#### HOW TO COMPLETE THIS TASK
One figure is wanted here: how many lines in the entries hold the word "author".

#### MATERIAL PROVIDED
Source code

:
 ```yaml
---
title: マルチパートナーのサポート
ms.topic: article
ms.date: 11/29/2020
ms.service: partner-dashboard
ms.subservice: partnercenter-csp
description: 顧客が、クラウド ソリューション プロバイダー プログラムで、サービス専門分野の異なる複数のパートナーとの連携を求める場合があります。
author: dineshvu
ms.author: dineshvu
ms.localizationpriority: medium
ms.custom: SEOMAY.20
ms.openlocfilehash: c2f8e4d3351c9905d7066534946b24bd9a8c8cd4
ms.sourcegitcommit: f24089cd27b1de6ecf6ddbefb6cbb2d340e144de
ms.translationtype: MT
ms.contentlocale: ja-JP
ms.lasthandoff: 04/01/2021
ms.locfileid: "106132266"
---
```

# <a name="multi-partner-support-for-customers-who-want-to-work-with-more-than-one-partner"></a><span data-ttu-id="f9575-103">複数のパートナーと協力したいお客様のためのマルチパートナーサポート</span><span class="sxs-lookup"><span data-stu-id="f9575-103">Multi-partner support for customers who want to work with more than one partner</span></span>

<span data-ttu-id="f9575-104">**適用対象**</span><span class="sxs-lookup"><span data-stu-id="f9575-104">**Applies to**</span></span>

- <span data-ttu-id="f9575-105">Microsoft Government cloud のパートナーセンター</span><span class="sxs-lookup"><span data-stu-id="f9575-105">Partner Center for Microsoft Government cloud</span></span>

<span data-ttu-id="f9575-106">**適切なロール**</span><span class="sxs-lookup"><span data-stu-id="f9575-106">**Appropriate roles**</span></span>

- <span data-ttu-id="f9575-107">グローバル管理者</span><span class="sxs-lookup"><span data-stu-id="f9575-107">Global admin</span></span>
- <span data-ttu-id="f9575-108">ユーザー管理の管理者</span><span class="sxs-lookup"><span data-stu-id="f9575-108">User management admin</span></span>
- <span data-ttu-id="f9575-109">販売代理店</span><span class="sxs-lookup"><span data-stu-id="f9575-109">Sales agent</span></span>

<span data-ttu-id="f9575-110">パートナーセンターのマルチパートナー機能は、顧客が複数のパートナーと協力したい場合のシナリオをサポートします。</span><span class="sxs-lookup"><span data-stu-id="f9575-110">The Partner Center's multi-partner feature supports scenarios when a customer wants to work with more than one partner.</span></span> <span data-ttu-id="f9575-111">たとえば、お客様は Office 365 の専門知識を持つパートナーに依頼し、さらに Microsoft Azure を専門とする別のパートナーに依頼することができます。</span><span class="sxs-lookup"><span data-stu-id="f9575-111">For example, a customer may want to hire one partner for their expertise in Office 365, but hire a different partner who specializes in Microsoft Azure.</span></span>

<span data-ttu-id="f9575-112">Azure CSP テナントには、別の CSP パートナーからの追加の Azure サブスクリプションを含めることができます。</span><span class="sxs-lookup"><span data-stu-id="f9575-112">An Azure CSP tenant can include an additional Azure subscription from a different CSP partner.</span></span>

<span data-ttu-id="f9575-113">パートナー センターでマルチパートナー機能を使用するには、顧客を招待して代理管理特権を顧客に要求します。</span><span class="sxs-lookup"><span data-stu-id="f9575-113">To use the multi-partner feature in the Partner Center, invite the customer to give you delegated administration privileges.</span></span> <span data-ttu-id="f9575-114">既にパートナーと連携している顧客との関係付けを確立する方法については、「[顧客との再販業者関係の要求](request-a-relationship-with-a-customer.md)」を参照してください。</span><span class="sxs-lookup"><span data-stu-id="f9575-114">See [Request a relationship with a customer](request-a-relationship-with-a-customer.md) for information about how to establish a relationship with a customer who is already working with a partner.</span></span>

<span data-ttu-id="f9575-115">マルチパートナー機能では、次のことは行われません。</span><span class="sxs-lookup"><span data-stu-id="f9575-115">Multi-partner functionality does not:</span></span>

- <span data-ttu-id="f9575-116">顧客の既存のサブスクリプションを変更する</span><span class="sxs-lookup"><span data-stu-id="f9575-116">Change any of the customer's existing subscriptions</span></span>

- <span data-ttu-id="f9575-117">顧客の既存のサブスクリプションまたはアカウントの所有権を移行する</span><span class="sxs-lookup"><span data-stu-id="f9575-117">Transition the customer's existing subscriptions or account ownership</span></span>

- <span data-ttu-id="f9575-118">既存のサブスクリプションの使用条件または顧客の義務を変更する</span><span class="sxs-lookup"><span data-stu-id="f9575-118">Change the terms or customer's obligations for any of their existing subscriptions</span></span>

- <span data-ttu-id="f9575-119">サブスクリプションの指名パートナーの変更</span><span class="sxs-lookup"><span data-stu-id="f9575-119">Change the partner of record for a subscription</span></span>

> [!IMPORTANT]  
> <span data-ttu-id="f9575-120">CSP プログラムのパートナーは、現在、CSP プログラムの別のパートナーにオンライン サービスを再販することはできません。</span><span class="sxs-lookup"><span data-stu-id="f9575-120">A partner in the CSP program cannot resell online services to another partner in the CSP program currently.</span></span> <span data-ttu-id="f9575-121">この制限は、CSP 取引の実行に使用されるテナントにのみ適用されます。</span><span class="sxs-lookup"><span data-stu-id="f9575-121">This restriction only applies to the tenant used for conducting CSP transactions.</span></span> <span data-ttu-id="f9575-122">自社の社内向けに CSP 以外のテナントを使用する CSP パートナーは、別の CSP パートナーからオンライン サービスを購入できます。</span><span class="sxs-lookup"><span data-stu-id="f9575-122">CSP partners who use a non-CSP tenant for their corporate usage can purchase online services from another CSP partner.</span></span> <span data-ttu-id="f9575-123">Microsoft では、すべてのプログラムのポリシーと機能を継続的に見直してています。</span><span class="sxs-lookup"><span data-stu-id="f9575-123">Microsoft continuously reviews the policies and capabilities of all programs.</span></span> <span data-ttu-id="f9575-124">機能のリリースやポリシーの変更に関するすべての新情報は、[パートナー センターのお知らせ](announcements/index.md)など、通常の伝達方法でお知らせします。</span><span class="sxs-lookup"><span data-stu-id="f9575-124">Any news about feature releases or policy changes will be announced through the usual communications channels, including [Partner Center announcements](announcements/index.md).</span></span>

#### RESPONSE BOX
2